The current list of ALEC corporate members includes 11 corporations that rank in the Violation Tracker top 100 (in a few cases the membership is held by a subsidiary). These parents and their subsidiaries have racked up a total of $1.7 billion in federal environmental, health and safety penalties and settlements since the beginning of 2010:

  • Pfizer: $563,357,650
  • Novartis: $422,569,368
  • WEC Energy Group: $310,621,475
  • Duke Energy: $112,150,534
  • Honeywell International: $93,641,829
  • Berkshire Hathaway: $46,810,063
  • Exxon Mobil: $46,285,706
  • Energy Transfer: $25,467,251
  • Dominion Resources: $14,168,658
  • Norfolk Southern: $11,675,325
  • Chevron: $11,373,376

Pfizer is in the news because of its deal to merge with a smaller drug company and move its legal headquarters to Ireland, all to dodge federal taxes. It has amassed more than half a billion dollars in penalties in the past five years largely because of cases involving the illegal marketing of drugs for purposes not approved as safe by the Food and Drug Administration. In 2009, the year before Violation Tracker’s coverage begins, Pfizer had to pay $2.3 billion to settle Justice Department civil and criminal charges relating to the illegal marketing of the painkiller Bextra and three other medications. John Kopchinski, a former Pfizer sales representative whose complaint helped bring about the federal investigation, told the New York Times: “The whole culture of Pfizer is driven by sales, and if you didn’t sell drugs illegally, you were not seen as a team player.”

Novartis has also been accused of illegal marketing of drugs and has had to pay more than $400 million in penalties. Not yet included in Violation Tracker is a case in which federal prosecutors are seeking $3 billion in penalties from the company for paying illegal kickbacks to get pharmacies to encourage use of expensive drugs for kidney-transplant patients covered by Medicare and Medicaid.

WEC Energy Group, whose subsidiaries North Shore Gas and Peoples Gas are ALEC members, is on the top violators list mainly because of a $307 million settlement another subsidiary, Wisconsin Public Service Corporation, reached with the Justice Department and the EPA to resolve Clean Air Act violations at two of its power plants. Most of the settlement involves mandatory spending on new pollution control technology at the facilities.

Duke Energy earned its spot on the top violators list mainly because of a case from earlier this year in which three of its subsidiaries pled guilty to criminal violations of the Clean Water Act and paid $102 million in penalties in connection with a massive coal ash spill into the Dan River in North Carolina.
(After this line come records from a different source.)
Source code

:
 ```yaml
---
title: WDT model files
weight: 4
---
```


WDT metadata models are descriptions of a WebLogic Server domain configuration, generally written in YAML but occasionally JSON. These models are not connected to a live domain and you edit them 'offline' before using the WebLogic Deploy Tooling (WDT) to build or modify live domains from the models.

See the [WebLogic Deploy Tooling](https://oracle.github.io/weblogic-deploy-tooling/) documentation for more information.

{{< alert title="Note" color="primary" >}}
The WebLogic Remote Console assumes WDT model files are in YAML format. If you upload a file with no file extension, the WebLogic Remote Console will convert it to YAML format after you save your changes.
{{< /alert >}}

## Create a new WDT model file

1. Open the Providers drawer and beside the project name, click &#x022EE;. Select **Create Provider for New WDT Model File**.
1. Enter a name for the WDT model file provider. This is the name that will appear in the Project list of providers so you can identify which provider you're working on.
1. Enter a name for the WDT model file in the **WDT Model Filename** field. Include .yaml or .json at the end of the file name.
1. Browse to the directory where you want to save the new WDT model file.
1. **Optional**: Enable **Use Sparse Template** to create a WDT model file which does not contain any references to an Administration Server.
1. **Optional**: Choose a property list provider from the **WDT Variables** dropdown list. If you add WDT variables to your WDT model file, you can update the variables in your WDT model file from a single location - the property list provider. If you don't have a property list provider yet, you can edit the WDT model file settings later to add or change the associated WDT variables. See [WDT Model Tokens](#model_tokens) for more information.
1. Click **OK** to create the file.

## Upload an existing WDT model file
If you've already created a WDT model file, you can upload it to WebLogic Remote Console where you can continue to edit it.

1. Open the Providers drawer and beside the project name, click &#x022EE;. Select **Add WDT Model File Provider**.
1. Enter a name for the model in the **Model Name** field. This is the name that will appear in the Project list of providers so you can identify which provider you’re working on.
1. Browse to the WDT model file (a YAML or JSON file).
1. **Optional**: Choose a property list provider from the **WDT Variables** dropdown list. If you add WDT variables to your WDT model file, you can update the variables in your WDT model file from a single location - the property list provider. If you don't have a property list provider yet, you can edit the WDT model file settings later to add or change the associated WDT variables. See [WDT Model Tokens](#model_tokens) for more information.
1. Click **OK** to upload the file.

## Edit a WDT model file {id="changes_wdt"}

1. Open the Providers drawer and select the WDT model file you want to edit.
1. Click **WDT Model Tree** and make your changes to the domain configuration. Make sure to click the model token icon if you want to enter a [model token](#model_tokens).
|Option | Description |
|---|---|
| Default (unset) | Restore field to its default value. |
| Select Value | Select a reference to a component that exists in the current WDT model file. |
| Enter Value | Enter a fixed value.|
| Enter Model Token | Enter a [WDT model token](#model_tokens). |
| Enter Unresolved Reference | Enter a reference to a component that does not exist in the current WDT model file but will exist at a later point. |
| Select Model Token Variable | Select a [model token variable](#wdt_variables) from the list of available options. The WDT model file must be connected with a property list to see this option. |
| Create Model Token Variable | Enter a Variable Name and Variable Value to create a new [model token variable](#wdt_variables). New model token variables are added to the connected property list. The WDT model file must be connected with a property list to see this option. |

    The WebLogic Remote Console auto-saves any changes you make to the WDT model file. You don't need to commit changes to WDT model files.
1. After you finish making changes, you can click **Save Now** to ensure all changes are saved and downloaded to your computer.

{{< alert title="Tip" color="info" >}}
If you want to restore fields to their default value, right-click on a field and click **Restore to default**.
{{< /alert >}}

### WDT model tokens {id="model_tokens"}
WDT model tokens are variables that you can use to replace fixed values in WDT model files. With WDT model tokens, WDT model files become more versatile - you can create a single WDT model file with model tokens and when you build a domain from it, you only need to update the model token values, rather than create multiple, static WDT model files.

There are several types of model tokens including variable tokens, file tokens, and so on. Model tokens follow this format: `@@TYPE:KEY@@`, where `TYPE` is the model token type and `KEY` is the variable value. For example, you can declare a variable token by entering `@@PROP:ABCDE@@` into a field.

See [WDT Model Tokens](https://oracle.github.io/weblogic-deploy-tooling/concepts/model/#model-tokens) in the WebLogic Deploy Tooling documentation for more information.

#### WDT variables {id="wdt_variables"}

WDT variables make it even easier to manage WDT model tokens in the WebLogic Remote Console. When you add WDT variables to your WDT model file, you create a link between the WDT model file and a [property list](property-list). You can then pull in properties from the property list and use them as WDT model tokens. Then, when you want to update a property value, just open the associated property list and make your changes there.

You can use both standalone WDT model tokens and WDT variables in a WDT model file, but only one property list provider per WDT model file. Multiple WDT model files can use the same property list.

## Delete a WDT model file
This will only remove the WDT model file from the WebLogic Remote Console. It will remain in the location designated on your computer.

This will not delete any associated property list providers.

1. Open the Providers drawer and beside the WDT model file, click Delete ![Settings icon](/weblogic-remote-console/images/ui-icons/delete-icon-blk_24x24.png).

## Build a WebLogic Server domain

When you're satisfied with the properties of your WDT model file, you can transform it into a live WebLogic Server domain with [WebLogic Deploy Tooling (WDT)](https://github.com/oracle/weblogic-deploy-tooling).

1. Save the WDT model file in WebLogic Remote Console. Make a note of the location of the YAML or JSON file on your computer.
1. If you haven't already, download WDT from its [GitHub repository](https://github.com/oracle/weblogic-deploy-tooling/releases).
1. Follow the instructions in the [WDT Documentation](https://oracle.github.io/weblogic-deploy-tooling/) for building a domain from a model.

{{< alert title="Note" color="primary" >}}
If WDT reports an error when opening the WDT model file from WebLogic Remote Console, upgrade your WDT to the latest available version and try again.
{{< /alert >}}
The largest portion of Honeywell International‘s $93 million in penalties comes from a 2013 case in which it agreed to pay a $3 million civil penalty and spend $66 million on new pollution control equipment to resolve Clean Air Act violations at its plant in Hopewell, Virginia.

Conglomerate Berkshire Hathaway is on the list because one of its major subsidiaries, BNSF Railway, is an ALEC member. While it has not been involved in any large cases like those above, since 2010 BNSF has accumulated more than 600 violations from the Federal Railroad Administration with total penalties of $7 million (the FRA’s fines tend to be less than onerous). BNSF was also pressured by OSHA to change its practices that the agency said discouraged workers from reporting on-the-job injuries.

Exxon Mobil‘s penalty total comes largely from its subsidiary XTO Energy, which focuses on fracking. For example, in 2013 XTO had to pay $20.1 million to the EPA to settle Clean Air Act violations linked to the discharge of wastewater in Pennsylvania.

These cases illustrate the track record of the companies that are sticking with ALEC, presumably with the hope that the organization can bring about policy changes that will allow them to continue business as usual and pay less in the way of penalties. ALEC may be correct that the regulatory system is a “train wreck,” but that’s because the rules are too weak, not too stringent.